Jeudi 12 septembre, ils ont décidé de déposer plainte pour « omission de porter secours » contre le ministre de l’Europe et des affaires étrangères, Jean-Yves Le Drian, devant la Cour de justice de la République (CJR), compétente pour juger les ministres.

« On a vu dans quelle situation ils se trouvent, ce n’est pas humain, le gouvernement français les laisse pourrir là-bas », dénonce M. Lopez, qui parvient à obtenir des nouvelles régulières de sa belle-fille. La veille, le couple a appris la mort d’un enfant tunisien, victime d’une crise d’asthme, que les soignants du camp n’ont pas pu traiter.

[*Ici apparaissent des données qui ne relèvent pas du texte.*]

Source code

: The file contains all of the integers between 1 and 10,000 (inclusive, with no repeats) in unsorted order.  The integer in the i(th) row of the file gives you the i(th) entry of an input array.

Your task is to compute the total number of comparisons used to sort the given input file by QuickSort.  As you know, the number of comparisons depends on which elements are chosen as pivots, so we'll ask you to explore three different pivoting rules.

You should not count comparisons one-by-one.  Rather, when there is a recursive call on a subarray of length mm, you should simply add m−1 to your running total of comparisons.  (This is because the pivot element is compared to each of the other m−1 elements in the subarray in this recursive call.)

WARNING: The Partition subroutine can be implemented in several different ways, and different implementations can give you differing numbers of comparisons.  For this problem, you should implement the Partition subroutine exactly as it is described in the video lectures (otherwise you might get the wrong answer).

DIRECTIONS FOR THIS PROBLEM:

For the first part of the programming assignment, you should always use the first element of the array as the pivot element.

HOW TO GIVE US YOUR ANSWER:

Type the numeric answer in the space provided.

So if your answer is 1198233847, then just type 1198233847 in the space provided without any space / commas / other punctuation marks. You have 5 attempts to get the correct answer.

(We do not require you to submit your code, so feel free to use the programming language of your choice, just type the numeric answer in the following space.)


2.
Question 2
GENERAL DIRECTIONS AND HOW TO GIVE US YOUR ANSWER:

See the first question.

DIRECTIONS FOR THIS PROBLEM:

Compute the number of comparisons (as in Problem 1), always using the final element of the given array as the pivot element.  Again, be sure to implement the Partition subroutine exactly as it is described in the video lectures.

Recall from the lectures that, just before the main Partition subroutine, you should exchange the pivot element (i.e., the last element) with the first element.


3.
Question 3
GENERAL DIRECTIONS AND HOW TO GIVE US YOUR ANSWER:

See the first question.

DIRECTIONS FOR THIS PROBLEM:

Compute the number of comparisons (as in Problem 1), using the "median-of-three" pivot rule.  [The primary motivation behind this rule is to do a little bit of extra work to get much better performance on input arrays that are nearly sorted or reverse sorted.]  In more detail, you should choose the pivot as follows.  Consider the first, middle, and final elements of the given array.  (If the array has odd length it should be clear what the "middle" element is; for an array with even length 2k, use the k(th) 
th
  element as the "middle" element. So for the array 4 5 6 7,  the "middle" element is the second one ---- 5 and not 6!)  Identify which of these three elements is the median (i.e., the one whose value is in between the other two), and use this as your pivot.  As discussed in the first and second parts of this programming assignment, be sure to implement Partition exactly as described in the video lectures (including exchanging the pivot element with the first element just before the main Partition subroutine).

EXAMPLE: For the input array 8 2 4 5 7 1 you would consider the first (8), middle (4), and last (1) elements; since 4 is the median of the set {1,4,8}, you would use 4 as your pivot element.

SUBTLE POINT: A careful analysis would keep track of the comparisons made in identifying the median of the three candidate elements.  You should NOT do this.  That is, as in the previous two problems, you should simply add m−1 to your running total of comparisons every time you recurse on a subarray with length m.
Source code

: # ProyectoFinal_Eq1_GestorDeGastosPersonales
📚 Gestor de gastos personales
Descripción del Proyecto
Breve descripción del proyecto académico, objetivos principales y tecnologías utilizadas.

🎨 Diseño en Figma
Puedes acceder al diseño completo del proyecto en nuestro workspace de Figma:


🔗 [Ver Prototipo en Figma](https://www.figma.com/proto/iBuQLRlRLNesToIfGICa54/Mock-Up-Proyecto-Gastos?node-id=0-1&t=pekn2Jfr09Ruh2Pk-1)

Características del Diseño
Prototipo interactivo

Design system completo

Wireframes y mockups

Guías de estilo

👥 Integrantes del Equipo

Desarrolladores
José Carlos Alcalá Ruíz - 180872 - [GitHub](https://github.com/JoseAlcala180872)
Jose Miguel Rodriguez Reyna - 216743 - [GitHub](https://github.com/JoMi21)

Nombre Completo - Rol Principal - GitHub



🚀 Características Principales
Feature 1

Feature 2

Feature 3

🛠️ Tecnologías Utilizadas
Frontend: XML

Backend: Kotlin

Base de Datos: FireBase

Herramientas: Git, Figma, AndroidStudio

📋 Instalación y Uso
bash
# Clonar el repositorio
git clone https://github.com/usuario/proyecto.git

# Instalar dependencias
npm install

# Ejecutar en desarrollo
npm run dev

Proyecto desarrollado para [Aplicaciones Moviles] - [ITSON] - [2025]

La semaine précédente, un de leurs petits-fils a subi une grave crise de dysenterie soignée avec les moyens du bord et dont ils estiment qu’elle aurait pu le tuer. « Cette plainte, c’est un appel au secours pour les enfants et, surtout, une réponse à l’obstination du gouvernement de maintenir ces mineurs dans ce qui est maintenant un camp de prisonniers pour enfants », explique M. Lopez.

« On se heurte à un mur »

Depuis l’arrivée de leur belle-fille et de leurs petits-enfants au camp, les Lopez ont eu des contacts réguliers avec l’administration française, sans qu’on leur formule jamais avec clarté la position de Paris à l’égard de la situation des mineurs français retenus en Syrie et de leur mère. « On se heurte à un mur depuis un an et demi quand on s’adresse aux autorités. On ne comprend vraiment pas ce qu’ils veulent faire de ces enfants qui sont perdus au milieu de nulle part, sans éducation, sans soins suffisants, sans sécurité », explique Mme Lopez.

La procédure est portée par leur avocate, MMarie Dosé, et rejoint une plainte collective pour le même chef, déposée par neuf autres familles se trouvant dans des situations comparables en juillet et portée également par MMarie Dosé, à qui s’est associé MHenri Leclerc. Un autre avocat, MGérard Tcholakian, qui défend une autre famille, a, lui aussi, effectué la même démarche devant la CJR. Cette juridiction, compétente pour juger des membres du gouvernement pour des crimes et délits commis dans le cadre de leurs fonctions, doit maintenant étudier la recevabilité des plaintes.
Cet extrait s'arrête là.